When you hover over a part of the box model, that part of the element will get highlighted on the web page. This helps with figuring out how your HTML renders in your layout.

On Firefox, it’s located in the same area as Chrome:

Firefox box model

Searching for styles using the filter

If you want to search for particular styles in your code, you can do this by typing in the styles you want in the filter section.

The filter search area is located in the same area as Chrome and Firefox.

It looks like this:

Firefox filter

The filter will only search within the hierarchy of the selected element.

Console panel

The console panel has two main purposes: displaying logged events and running Javascript.

This panel helps developers debug their applications because logs from their code will be printed in the console panel.

You can also run Javascript directly in the browser which allows you to do things like manipulating the DOM in the browser.

Writing Javascript

If you want to write Javascript code, you can do so in the console panel.

Just select the console panel and start writing Javascript.

In Firefox, it looks like this:

Firefox console

In Chrome, it looks like this:

Chrome console

Selecting HTML elements

If you want to select HTML elements to do things with them, you can do so in the console.

The console has access to the document object so you can run commands like querySelector.

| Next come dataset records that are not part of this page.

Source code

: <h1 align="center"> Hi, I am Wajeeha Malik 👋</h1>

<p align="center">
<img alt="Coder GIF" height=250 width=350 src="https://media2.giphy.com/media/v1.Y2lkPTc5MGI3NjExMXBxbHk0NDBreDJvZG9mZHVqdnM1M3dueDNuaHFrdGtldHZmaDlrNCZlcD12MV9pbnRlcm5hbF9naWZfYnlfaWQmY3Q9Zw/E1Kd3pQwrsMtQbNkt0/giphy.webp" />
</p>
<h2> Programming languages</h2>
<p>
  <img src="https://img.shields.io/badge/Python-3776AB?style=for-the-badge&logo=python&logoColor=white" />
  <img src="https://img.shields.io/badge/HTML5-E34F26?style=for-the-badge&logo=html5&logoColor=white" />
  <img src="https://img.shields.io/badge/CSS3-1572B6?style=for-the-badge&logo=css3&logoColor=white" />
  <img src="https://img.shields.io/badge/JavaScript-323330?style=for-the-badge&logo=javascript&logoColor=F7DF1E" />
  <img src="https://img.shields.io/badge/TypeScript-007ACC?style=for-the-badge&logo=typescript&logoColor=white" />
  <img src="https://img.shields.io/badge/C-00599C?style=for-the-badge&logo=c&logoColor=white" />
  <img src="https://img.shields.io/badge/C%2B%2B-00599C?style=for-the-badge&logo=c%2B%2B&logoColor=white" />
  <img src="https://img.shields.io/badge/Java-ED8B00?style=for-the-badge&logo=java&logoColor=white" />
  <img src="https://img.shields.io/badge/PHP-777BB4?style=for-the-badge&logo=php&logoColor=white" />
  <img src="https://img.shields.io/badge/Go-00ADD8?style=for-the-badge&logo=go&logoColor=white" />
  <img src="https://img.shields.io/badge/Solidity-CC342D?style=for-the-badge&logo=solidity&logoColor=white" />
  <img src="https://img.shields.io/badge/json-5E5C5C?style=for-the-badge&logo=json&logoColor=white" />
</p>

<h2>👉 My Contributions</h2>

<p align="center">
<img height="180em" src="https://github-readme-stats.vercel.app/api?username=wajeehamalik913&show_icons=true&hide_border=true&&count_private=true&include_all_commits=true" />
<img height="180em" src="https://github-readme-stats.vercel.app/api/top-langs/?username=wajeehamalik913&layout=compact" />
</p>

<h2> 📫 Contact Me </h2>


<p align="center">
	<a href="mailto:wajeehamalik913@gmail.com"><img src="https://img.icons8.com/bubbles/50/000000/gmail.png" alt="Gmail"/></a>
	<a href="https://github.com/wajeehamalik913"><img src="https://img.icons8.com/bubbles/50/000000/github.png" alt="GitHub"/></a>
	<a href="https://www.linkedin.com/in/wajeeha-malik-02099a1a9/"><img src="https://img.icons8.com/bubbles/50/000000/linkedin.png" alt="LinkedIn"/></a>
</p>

If you have an element with an ID of “test,” you can select this element in the console like this:

Selecting HTML elements

In this code, I’ve created a variable called test and set it as the return value from document.getElementById(“test”).

The undefined is just what the console prints from the result of an expression. Since there is no result from the previous line of code, undefined is printed.

I then typed test which prints the value of test.

Both Chrome and Firefox work in the same way.

Manipulating the DOM

If you know the code to manipulate the DOM, it works the same way in the console as with any other environment.

If I want to change the inner text of the test variable, I would do it as follow.

Before:

Manipulating the DOM Chrome

After:

Chrome change text

Logging from your code to the console

Logging information from your code to be read in the console is a reliable way of debugging your application.

If I have an HTML file that has a script section that looks like this:

<script>
  const hello_world = "hello from index.html";
  console.log(hello_world);
</script>

If I open this file in my browser, the console will look like this:

Logging from your code to the console

For a full list of the available console methods, visit this link.

More resources

The developer tools created by Google and Mozilla are deep and vast. There are many tools and options available for anyone who needs help debugging their web page or application.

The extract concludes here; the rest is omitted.